Flora: Efficient Cloud Resource Selection for Big Data Processing via Job Classification
Jonathan Will, Lauritz Thamsen, Jonathan Bader, Odej Kao
TL;DR
Flora addresses the challenge of cost-efficient cloud resource selection for big data processing by classifying jobs into memory-demanding and memory-yielding categories and ranking configurations using current prices and historical profiling. It employs a three-step workflow: infrastructure profiling, job classification, and cost-aware ranking of configurations, enabling near-optimal cost with minimal per-job overhead after an initial profiling phase. Evaluation on a Google Cloud Spark trace shows Flora achieves an average deviation of about 5% from the cost-optimal choice (maximum under 25%), while maintaining reasonable runtimes.
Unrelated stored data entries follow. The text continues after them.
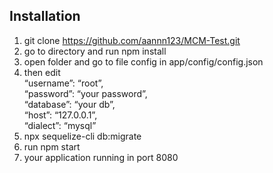 <h2 class="code-line" data-line-start=0 data-line-end=1 ><a id="Installation_0"></a>Installation</h2>
<ol>
<li class="has-line-data" data-line-start="1" data-line-end="2">git clone <a href="https://github.com/aannn123/MCM-Test.git">https://github.com/aannn123/MCM-Test.git</a></li>
<li class="has-line-data" data-line-start="2" data-line-end="3">go to directory and run npm install</li>
<li class="has-line-data" data-line-start="3" data-line-end="4">open folder and go to file config in app/config/config.json</li>
<li class="has-line-data" data-line-start="4" data-line-end="10">then edit<br>
“username”: “root”,<br>
“password”: “your password”,<br>
“database”: “your db”,<br>
“host”: “127.0.0.1”,<br>
“dialect”: “mysql”</li>
<li class="has-line-data" data-line-start="10" data-line-end="11">npx sequelize-cli db:migrate</li>
<li class="has-line-data" data-line-start="11" data-line-end="11">run npm start</li>
<li class="has-line-data" data-line-start="12" data-line-end="12">your application running in port 8080</li>
</ol>
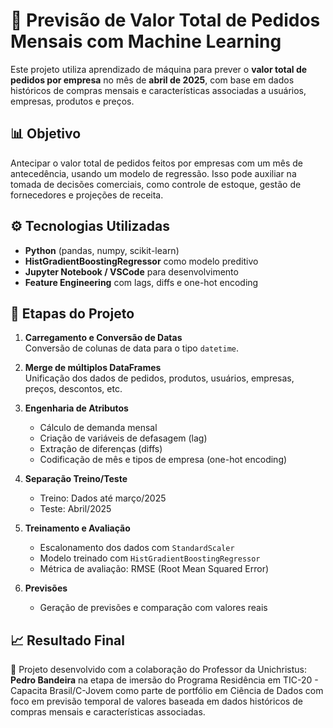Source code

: # 🧠 Previsão de Valor Total de Pedidos Mensais com Machine Learning

Este projeto utiliza aprendizado de máquina para prever o **valor total de pedidos por empresa** no mês de **abril de 2025**, com base em dados históricos de compras mensais e características associadas a usuários, empresas, produtos e preços.

## 📊 Objetivo

Antecipar o valor total de pedidos feitos por empresas com um mês de antecedência, usando um modelo de regressão. Isso pode auxiliar na tomada de decisões comerciais, como controle de estoque, gestão de fornecedores e projeções de receita.

## ⚙️ Tecnologias Utilizadas

- **Python** (pandas, numpy, scikit-learn)
- **HistGradientBoostingRegressor** como modelo preditivo
- **Jupyter Notebook / VSCode** para desenvolvimento
- **Feature Engineering** com lags, diffs e one-hot encoding

## 🧩 Etapas do Projeto

1. **Carregamento e Conversão de Datas**  
   Conversão de colunas de data para o tipo `datetime`.

2. **Merge de múltiplos DataFrames**  
   Unificação dos dados de pedidos, produtos, usuários, empresas, preços, descontos, etc.

3. **Engenharia de Atributos**
   - Cálculo de demanda mensal
   - Criação de variáveis de defasagem (lag)
   - Extração de diferenças (diffs)
   - Codificação de mês e tipos de empresa (one-hot encoding)

4. **Separação Treino/Teste**
   - Treino: Dados até março/2025
   - Teste: Abril/2025

5. **Treinamento e Avaliação**
   - Escalonamento dos dados com `StandardScaler`
   - Modelo treinado com `HistGradientBoostingRegressor`
   - Métrica de avaliação: RMSE (Root Mean Squared Error)

6. **Previsões**
   - Geração de previsões e comparação com valores reais

## 📈 Resultado Final

📌 Projeto desenvolvido com a colaboração do Professor da Unichristus: **Pedro Bandeira** na etapa de imersão do Programa Residência em TIC-20 - Capacita Brasil/C-Jovem como parte de portfólio em Ciência de Dados com foco em previsão temporal de valores baseada em dados históricos de compras mensais e características associadas.
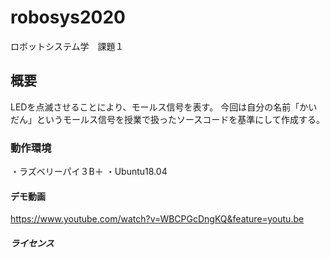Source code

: # robosys2020
ロボットシステム学　課題１

## 概要
LEDを点滅させることにより、モールス信号を表す。
今回は自分の名前「かいだん」というモールス信号を授業で扱ったソースコードを基準にして作成する。

### 動作環境
・ラズベリーパイ３B＋
・Ubuntu18.04

#### デモ動画
https://www.youtube.com/watch?v=WBCPGcDngKQ&feature=youtu.be

##### ライセンス

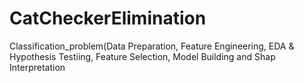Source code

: # CatCheckerElimination
Classification_problem(Data Preparation, Feature Engineering, EDA &amp; Hypothesis Testiing, Feature Selection, Model Building and Shap Interpretation
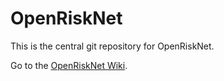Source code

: # OpenRiskNet

This is the central git repository for OpenRiskNet.

Go to the [OpenRiskNet Wiki](https://github.com/OpenRiskNet/home/wiki).

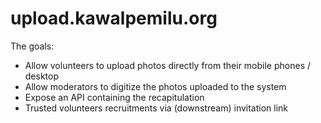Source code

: # upload.kawalpemilu.org

The goals:

* Allow volunteers to upload photos directly from their mobile phones / desktop
* Allow moderators to digitize the photos uploaded to the system
* Expose an API containing the recapitulation
* Trusted volunteers recruitments via (downstream) invitation link

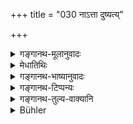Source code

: +++
title = "030 नाऽत्ता दुष्यत्य्"

+++

<details><summary>गङ्गानथ-मूलानुवादः</summary>

The eater incurs no sin by eating, even daily, such animals as are eatable: since the eater as well as the eaten animals have been created by the creator himself—(30).
</details>

<details><summary>मेधातिथिः</summary>

**अत्ता** भक्षयिता । **आद्यान् प्राणिनः** अत्तुं शक्यान् । प्रतिदिवसं भक्षयन् **न दुष्यति** । **धात्रैव** प्रजापतिना **अत्तार आद्या** उभये ऽपि **सृष्टाः **। तस्मात् प्राणात्यये मांसम् अवश्यं भक्षणीयम् इति त्रिश्लोकी विधेर् अस्यार्थवादः ॥ ५.३० ॥
</details>

<details><summary>गङ्गानथ-भाष्यानुवादः</summary>

‘*Eater*’—one who eats.

‘*Eatable*’—which are capable of being eaten. He incurs no sin even by eating them daily.

By the ‘*Creator*’—Prajāpati—*himself*— have been created both the
*enter* and the *eaten*.

For this reason when there is danger to life, meat must be eaten. This is the sense of the three verses, which are purely comemendstory—(30).
</details>

<details><summary>गङ्गानथ-टिप्पन्यः</summary>

This verse is quoted in *Vīramitrodaya* (Ālinika, p. 527).
</details>

<details><summary>गङ्गानथ-तुल्य-वाक्यानि</summary>

*Viṣṇu* (51.61).—‘Animals have been created for purposes of the
sacrifice... hence killing at sacrifice is no killing.’
</details>

<details><summary>Bühler</summary>

030	The eater who daily even devours those destined to be his food, commits no sin; for the creator himself created both the eaters and those who are to be eaten (for those special purposes).
</details>
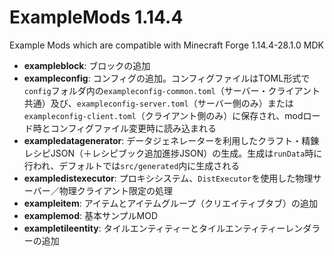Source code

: # ExampleMods 1.14.4

Example Mods which are compatible with Minecraft Forge 1.14.4-28.1.0 MDK

- **exampleblock**: ブロックの追加
- **exampleconfig**: コンフィグの追加。コンフィグファイルはTOML形式で`config`フォルダ内の`exampleconfig-common.toml`（サーバー・クライアント共通）及び、`exampleconfig-server.toml`（サーバー側のみ）または`exampleconfig-client.toml`（クライアント側のみ）に保存され、modロード時とコンフィグファイル変更時に読み込まれる
- **exampledatagenerator**: データジェネレーターを利用したクラフト・精錬レシピJSON（＋レシピブック追加進捗JSON）の生成。生成は`runData`時に行われ、デフォルトでは`src/generated`内に生成される
- **exampledistexecutor**: プロキシシステム、`DistExecutor`を使用した物理サーバー／物理クライアント限定の処理
- **exampleitem**: アイテムとアイテムグループ（クリエイティブタブ）の追加
- **examplemod**: 基本サンプルMOD
- **exampletileentity**: タイルエンティティーとタイルエンティティーレンダラーの追加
The approach is robust to pricing dynamics and misclassification scenarios, with potential for deployment by cloud providers to offer cost-effective processing for diverse workloads.
Abstract
Distributed dataflow systems like Spark and Flink enable data-parallel processing of large datasets on clusters of cloud resources. Yet, selecting appropriate computational resources for dataflow jobs is often challenging. For efficient execution, individual resource allocations, such as memory and CPU cores, must meet the specific resource demands of the job. Meanwhile, the choices of cloud configurations are often plentiful, especially in public clouds, and the current cost of the available resource options can fluctuate. Addressing this challenge, we present Flora, a low-overhead approach to cost-optimizing cloud cluster configurations for big data processing. Flora lets users categorize jobs according to their data access patterns and derives suitable cluster resource configurations from executions of test jobs of the same category, considering current resource costs. In our evaluation on a new dataset comprising 180 Spark job executions on Google Cloud, Flora's cluster resource selections exhibit an average deviation below 6% from the most cost-optimal solution, with a maximum deviation below 24%.